(Records for the exercise)

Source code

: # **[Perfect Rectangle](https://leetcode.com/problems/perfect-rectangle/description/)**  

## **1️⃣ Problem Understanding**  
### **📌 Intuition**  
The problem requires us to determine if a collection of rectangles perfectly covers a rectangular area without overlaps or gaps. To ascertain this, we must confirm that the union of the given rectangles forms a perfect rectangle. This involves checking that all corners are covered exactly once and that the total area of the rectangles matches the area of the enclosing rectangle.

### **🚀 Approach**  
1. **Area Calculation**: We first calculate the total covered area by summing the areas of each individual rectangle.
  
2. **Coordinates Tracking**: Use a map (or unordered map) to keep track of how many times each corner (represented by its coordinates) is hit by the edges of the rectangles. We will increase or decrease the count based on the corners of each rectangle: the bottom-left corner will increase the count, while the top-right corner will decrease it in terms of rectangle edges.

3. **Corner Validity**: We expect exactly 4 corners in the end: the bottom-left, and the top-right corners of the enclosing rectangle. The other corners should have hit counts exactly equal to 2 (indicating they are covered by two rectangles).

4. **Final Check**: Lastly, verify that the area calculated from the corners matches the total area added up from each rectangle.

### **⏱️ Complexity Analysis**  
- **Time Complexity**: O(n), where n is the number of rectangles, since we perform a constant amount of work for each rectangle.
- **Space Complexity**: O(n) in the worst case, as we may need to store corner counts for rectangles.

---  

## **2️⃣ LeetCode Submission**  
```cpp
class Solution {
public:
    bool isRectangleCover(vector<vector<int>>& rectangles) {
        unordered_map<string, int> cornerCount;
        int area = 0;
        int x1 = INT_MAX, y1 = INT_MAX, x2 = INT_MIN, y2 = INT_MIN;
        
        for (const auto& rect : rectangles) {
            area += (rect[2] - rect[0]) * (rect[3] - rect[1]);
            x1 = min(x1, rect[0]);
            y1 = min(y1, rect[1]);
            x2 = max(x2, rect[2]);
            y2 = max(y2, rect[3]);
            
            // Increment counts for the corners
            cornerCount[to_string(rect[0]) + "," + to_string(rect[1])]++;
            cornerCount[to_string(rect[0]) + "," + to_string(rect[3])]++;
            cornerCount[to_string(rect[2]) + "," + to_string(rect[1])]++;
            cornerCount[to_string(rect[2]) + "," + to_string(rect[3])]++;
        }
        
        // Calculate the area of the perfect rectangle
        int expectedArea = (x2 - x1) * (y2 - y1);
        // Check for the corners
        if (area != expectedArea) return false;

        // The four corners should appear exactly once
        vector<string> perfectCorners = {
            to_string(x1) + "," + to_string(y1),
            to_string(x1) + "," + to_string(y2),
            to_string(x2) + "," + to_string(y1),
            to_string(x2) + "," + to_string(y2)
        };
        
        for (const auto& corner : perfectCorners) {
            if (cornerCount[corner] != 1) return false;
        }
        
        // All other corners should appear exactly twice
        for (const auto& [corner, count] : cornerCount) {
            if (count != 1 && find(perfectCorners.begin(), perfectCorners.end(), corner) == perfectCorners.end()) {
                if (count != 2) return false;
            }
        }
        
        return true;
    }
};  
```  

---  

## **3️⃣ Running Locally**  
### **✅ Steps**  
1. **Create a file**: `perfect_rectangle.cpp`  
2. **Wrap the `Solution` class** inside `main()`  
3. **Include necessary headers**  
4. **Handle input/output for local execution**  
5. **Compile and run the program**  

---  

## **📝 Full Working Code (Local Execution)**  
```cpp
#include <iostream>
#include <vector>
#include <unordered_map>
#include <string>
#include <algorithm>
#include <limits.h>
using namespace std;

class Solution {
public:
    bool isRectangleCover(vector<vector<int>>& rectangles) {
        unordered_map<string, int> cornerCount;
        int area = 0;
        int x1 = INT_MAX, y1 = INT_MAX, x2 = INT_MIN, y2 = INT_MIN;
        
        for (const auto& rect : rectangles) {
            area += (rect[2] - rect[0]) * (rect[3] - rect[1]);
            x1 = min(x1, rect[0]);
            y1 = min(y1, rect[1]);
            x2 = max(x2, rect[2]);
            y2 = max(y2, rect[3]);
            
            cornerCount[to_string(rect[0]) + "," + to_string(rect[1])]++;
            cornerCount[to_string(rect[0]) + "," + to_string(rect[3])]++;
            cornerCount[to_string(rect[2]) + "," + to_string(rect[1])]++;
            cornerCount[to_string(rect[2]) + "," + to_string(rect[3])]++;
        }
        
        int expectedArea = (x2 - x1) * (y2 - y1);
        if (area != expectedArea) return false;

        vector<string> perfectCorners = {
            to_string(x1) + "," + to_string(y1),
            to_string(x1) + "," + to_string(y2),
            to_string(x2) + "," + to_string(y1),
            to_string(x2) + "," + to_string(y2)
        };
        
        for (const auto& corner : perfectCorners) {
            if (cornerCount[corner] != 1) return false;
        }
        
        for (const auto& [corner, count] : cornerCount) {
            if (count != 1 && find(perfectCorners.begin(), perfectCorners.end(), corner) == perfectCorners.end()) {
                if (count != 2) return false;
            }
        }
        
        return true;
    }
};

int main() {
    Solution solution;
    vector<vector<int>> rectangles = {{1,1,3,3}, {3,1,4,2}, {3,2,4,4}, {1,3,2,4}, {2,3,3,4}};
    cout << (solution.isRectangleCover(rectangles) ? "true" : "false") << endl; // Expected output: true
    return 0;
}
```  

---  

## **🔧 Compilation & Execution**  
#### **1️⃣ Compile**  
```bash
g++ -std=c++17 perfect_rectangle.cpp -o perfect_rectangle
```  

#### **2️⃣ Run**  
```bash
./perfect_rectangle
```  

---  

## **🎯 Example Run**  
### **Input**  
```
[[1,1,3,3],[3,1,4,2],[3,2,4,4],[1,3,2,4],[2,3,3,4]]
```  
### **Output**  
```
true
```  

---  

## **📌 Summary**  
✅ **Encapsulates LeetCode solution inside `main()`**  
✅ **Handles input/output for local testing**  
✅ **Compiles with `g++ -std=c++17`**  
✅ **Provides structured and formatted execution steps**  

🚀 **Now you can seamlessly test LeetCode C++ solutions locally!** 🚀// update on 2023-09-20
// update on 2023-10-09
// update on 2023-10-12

(End Records for the exercise)

* [Your goal]: For the string "Complexity", return every line of the data where it appears.

* [Result of this exercise]:
### **⏱️ Complexity Analysis**  
- **Time Complexity**: O(n), where n is the number of rectangles, since we perform a constant amount of work for each rectangle.
- **Space Complexity**: O(n) in the worst case, as we may need to store corner counts for rectangles.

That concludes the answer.